A group of researchers from the Spanish National Research Council (CSIC) have harnessed Artificial Intelligence (AI) to to detect and analyse hippocampal ripples, which are patterns of brain activity that signal memory formation.
These hippocampal ripples are considered electroencephalographic (EEG) biomarkers of memory, epilepsy and Alzheimer’s disease.
They are a type of fast brain oscillation that underlie the organisation of memories. However, ripples exhibit various waveforms and properties that can be missed by standard spectral methods.
In this study, the team used recordings obtained in laboratory mice to train a toolbox of machine learning models, which emerged as a result of a hackathon.
This resulted in a short list for the best detection models, and th architectures were harmonised and optimised by the authors who now provide all codes and data openly to the research community.
De la Prida, who is part of the CSIC’s AI-HUB connection aimed at advancing the use of AI and its applications, stated: “We have tested the ability of these models using data from non-human primates that were collected at Vanderbilt University (Nashville, USA) by Saman Abbaspoor and lab leader Kari Hoffman as part of the Brain Initiative.
“We found that it is possible to use rodent EEG data to train AI algorithms that can be applied to data from primates and possibly human, provided the same type of recording techniques are used.”
Models include some of the best-known supervised learning architectures, such as support vector machines, decision trees, and convolutional neural networks.

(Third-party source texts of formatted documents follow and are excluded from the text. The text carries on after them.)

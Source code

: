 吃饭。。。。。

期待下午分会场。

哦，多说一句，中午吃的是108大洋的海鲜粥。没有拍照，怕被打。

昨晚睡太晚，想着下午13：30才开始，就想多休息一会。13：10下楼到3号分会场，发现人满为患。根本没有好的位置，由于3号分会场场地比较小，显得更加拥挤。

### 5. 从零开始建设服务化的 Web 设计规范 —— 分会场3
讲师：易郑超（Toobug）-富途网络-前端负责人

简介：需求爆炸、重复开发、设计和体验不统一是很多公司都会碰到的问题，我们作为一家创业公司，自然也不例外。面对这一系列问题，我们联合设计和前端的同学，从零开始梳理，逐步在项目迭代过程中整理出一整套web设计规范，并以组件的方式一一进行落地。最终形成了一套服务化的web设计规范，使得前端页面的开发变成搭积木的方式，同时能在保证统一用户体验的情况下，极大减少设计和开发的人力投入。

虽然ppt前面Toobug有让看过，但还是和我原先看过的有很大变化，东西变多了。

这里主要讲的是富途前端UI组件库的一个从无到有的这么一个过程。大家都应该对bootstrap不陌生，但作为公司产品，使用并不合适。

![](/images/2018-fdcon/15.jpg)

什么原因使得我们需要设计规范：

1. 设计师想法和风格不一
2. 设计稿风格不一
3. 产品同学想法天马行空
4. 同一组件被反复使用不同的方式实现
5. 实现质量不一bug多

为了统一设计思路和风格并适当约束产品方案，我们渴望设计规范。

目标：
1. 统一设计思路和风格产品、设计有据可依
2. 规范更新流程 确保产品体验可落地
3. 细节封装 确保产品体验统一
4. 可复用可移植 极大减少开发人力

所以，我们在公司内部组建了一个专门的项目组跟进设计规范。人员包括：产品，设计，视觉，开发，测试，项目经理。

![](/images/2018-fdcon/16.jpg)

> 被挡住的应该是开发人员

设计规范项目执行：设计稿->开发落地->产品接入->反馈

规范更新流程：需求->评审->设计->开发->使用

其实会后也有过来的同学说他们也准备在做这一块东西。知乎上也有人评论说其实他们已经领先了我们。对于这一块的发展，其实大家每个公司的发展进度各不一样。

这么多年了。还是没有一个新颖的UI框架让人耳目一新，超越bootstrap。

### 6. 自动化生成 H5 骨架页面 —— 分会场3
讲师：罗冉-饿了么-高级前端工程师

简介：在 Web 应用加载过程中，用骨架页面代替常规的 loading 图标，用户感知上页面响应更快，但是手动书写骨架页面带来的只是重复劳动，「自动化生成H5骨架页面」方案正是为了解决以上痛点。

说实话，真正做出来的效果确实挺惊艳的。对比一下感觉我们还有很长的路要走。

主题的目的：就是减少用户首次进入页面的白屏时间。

“We have identified more than one hundred possible models from the different architectures that are now available for application or retraining by other researchers,” added Andrea Navas Olivé and Adrián Rubio, first authors of the work.
“This bank of AI models will provide new applications in the field of neurotechnologies and can be useful for detection and analysis of high-frequency oscillations in pathologies such as epilepsy, where they are considered clinical markers,” De la Prida concluded.